Skepsey's card was taken in the passage of the hotel. A clean-capped
maid, brave on the legs, like all he had seen of these people, preceded
him at quick march to an upper chamber. When he descended, bag in hand,
she flung open the salon-door of a table d'hote, where a goodly number
were dining and chattering; waiters drew him along to the section
occupied by his master's party. A chair had been kept vacant for him; his
master waved a hand, his dear ladies graciously smiled; he struck the bag
in front of a guardian foot, growing happy. He could fancy they had not
seen the English newspapers. And his next observation of the table showed
him wrecked and lost: Miss Nesta's face was the oval of a woeful O at his
wild behaviour in England during their absence. She smiled. Skepsey had
nevertheless to consume his food--excellent, very tasty soup-with the
sour sauce of the thought that he must be tongue-tied in his defence for
the time of the dinner.
'No, dear Skips, please! you are to enjoy yourself,' said Nesta.
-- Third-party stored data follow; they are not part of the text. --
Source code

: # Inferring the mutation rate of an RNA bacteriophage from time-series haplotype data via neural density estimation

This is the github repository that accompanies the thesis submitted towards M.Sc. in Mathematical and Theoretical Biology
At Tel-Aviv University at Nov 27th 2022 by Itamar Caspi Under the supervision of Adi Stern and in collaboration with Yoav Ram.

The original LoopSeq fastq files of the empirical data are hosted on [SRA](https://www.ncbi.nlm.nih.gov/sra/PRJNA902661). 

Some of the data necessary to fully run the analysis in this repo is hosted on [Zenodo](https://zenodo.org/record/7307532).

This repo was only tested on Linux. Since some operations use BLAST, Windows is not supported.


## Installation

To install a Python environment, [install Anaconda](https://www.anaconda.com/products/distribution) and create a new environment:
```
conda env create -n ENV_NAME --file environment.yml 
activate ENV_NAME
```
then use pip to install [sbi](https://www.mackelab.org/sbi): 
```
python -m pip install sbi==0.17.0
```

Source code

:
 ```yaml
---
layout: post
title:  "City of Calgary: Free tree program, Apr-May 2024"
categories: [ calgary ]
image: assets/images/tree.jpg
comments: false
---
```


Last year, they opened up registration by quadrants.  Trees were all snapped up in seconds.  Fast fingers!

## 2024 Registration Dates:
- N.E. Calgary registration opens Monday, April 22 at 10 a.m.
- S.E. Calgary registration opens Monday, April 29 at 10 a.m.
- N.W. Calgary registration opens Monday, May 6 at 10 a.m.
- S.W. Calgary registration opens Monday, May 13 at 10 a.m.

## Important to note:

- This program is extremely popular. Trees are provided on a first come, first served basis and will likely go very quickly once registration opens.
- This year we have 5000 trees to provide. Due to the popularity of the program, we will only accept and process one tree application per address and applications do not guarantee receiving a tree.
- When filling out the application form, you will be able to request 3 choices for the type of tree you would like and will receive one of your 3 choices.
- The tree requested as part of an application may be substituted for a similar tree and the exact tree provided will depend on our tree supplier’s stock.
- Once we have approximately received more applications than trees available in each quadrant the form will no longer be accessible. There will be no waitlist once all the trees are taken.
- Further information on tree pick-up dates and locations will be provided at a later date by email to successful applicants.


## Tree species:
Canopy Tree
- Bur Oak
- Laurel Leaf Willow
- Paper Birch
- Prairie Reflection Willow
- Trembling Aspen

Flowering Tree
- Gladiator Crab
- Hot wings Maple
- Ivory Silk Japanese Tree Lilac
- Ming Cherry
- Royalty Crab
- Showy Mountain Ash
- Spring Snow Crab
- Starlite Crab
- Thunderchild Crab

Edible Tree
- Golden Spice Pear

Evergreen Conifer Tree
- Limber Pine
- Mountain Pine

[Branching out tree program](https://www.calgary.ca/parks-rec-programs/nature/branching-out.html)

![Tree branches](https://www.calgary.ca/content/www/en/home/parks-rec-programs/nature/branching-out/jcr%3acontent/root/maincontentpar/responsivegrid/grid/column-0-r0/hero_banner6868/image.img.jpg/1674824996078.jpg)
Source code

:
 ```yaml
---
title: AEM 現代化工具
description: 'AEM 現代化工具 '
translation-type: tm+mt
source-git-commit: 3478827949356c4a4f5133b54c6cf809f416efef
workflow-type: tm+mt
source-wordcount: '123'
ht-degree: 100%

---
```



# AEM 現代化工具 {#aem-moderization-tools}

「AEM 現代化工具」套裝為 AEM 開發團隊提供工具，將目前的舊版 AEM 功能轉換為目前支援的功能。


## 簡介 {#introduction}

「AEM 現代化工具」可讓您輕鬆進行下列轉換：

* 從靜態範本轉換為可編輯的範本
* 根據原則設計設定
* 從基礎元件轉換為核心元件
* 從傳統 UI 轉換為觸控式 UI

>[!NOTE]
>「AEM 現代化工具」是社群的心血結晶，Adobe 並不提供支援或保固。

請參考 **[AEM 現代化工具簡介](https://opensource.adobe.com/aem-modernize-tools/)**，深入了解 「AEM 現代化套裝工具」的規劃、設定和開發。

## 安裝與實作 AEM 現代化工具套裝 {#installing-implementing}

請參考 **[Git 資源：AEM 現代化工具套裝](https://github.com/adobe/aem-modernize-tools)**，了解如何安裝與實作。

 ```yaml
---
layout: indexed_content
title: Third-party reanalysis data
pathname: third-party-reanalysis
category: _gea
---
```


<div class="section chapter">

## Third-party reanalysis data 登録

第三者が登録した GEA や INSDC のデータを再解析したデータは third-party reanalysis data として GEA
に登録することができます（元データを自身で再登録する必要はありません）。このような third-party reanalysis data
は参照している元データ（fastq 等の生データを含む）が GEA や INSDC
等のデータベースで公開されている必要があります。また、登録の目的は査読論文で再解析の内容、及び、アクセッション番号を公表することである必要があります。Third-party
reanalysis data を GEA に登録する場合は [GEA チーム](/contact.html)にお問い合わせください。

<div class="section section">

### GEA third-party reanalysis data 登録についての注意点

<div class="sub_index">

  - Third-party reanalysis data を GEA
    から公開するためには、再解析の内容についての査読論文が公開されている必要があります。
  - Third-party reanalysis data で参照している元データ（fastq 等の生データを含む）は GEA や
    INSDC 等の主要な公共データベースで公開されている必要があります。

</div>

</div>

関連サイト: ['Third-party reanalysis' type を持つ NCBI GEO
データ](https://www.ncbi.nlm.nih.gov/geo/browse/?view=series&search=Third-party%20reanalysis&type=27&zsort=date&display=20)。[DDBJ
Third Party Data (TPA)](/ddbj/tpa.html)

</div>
He answered confusedly, trying to assure her that he was doing so, and he
choked.
His master had fixed his arrival for twenty minutes earlier. Skepsey
spoke through a cough of long delays at stations. The Rev. Septimus
Barmby, officially peacemaker, sounded the consequent excuse for a
belated comer. It was final; such is the power of sound. Looks were cast
from the French section of the table at the owner of the prodigious
organ. Some of the younger men, intent on the charms of Albion's
daughters, expressed in a sign and a word or two alarm at what might be
beneath the flooring: and 'Pas encore Lui!' and 'Son avant-courrier!' and
other flies of speech passed on a whiff, under politest of cover, not to
give offence. But prodigies, claim attention.
Our English, at the close of the dinner, consented to say it was good,
without specifying a dish, because a selection of this or that would have
seemed to italicize, and commit, them, in the presence of ladies, to a
notice of the matter of-course, beneath us, or the confession of a low
sensual enjoyment; until Lady Grace Halley named the particular dressing
of a tete de veau approvingly to Victor; and he stating, that he had
offered a suggestion for the menu of the day, Nataly exclaimed, that she
had suspected it: upon which Mr. Sowerby praised the menu, Mr. Barmby,
Peridon and Catkin named other dishes, there was the right after-dinner
ring in Victor's ears, thanks to the woman of the world who had travelled
round to nature and led the shackled men to deliver themselves heartily.
One tap, and they are free. That is, in the moments after dinner, when
nature is at the gates with them. Only, it must be a lady and a
prevailing lady to give the tap. They need (our English) and will for the
ages of the process of their transformation need a queen.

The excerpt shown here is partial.